BEGIN Supplied data
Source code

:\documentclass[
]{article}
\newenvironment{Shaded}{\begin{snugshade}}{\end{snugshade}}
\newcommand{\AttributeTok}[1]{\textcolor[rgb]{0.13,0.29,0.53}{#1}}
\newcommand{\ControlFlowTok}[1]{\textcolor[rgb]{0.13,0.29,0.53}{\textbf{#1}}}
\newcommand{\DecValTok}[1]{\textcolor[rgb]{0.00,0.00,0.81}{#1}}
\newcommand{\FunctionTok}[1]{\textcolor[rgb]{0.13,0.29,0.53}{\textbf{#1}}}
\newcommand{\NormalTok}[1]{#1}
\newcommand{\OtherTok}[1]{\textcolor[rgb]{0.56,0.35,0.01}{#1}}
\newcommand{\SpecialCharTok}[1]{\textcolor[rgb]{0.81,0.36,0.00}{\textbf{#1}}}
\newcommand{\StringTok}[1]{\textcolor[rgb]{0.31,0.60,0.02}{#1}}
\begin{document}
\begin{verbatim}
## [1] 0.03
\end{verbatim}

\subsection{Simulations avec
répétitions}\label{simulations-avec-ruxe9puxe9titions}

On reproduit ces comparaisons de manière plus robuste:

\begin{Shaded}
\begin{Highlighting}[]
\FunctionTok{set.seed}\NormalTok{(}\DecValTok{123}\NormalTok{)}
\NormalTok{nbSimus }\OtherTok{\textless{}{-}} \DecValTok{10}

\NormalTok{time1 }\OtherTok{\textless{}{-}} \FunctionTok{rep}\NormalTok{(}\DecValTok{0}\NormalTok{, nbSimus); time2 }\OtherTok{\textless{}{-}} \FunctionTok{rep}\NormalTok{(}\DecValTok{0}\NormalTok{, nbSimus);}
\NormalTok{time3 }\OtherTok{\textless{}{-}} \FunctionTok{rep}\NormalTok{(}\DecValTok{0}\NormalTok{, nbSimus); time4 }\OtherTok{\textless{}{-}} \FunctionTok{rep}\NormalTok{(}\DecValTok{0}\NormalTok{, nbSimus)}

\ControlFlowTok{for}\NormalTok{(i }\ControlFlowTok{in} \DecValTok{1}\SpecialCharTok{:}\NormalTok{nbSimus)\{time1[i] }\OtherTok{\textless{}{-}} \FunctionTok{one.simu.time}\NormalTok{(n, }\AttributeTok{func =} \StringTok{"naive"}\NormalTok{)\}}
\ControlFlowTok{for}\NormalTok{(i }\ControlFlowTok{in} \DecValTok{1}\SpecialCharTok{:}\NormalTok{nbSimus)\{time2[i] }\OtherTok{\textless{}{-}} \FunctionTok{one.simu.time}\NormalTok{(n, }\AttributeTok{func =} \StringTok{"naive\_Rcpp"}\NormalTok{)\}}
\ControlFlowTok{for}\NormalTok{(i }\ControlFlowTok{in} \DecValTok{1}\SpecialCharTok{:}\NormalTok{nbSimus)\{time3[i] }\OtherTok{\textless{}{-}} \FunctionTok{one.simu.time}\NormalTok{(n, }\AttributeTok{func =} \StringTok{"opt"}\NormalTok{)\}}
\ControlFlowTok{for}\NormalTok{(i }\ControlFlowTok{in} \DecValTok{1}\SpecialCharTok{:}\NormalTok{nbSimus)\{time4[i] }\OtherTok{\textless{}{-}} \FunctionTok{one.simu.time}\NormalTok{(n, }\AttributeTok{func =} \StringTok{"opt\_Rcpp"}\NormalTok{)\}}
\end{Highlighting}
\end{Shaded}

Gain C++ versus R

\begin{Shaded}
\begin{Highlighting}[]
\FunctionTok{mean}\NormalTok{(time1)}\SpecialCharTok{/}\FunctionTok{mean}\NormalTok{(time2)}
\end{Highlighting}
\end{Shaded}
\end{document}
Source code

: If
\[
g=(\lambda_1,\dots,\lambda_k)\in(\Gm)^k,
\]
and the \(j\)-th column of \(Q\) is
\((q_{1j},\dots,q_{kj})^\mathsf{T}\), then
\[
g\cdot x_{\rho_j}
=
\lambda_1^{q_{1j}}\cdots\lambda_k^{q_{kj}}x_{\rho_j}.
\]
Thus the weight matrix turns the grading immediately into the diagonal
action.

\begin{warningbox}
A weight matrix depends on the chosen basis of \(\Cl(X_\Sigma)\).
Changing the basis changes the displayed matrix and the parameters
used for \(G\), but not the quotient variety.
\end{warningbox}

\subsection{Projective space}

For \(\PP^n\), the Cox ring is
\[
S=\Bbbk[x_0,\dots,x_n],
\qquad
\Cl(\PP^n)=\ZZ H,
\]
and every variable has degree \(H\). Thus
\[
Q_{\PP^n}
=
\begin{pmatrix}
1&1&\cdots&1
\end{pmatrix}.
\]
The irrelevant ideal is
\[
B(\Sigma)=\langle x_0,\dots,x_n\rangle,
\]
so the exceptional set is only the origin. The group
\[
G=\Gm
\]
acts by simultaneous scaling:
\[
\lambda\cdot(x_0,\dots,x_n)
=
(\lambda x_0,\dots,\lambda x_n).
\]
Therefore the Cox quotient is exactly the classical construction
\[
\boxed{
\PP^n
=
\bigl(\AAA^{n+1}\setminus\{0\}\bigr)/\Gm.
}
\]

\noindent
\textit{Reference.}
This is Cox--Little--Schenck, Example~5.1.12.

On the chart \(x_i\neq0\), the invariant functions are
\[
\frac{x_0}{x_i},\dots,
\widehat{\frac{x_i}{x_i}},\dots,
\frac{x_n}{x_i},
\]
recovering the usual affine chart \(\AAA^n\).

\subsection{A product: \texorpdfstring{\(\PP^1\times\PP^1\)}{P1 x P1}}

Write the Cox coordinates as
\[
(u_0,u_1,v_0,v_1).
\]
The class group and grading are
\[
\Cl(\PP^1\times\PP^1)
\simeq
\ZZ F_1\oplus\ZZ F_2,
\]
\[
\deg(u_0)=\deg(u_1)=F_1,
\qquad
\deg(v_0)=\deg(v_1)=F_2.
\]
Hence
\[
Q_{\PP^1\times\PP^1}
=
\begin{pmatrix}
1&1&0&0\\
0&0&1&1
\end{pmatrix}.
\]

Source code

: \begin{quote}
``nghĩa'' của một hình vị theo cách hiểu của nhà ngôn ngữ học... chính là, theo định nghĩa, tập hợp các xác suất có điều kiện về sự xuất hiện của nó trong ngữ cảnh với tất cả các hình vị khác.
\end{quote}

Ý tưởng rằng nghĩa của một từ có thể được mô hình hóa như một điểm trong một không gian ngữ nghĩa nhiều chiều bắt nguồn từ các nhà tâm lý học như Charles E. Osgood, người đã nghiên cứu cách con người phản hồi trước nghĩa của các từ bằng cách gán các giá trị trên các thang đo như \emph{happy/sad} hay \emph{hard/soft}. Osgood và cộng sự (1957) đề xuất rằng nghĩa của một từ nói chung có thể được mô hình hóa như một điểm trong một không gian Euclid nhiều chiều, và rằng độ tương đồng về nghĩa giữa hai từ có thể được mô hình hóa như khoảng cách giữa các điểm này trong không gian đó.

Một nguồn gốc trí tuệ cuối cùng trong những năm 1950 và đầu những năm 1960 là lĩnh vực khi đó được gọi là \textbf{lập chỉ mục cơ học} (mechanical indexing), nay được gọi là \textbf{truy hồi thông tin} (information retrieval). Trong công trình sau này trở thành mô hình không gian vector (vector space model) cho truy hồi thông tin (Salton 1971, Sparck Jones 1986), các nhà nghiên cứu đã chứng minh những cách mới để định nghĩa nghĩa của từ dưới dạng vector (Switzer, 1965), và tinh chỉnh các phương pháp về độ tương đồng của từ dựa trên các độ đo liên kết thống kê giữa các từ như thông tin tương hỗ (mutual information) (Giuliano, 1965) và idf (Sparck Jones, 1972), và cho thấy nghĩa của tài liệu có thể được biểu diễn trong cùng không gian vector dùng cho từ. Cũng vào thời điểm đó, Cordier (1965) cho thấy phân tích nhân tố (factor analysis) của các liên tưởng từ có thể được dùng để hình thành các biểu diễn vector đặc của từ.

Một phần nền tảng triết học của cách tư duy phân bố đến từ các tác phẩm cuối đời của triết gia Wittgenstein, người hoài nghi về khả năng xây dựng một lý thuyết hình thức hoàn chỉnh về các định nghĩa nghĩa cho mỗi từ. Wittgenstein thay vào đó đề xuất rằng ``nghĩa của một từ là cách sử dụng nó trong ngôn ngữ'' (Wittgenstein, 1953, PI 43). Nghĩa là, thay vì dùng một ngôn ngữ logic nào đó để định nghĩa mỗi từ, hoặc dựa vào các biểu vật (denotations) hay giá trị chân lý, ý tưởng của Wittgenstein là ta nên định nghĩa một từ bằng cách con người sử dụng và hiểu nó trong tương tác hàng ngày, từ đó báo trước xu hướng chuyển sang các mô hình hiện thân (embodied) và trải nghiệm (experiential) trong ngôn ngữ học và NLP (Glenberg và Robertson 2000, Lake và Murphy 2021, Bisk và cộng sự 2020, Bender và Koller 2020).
END Supplied data
Problem statement: Report every line in the listing that holds the word "weight".

The completed task:
Thus the weight matrix turns the grading immediately into the diagonal
A weight matrix depends on the chosen basis of \(\Cl(X_\Sigma)\).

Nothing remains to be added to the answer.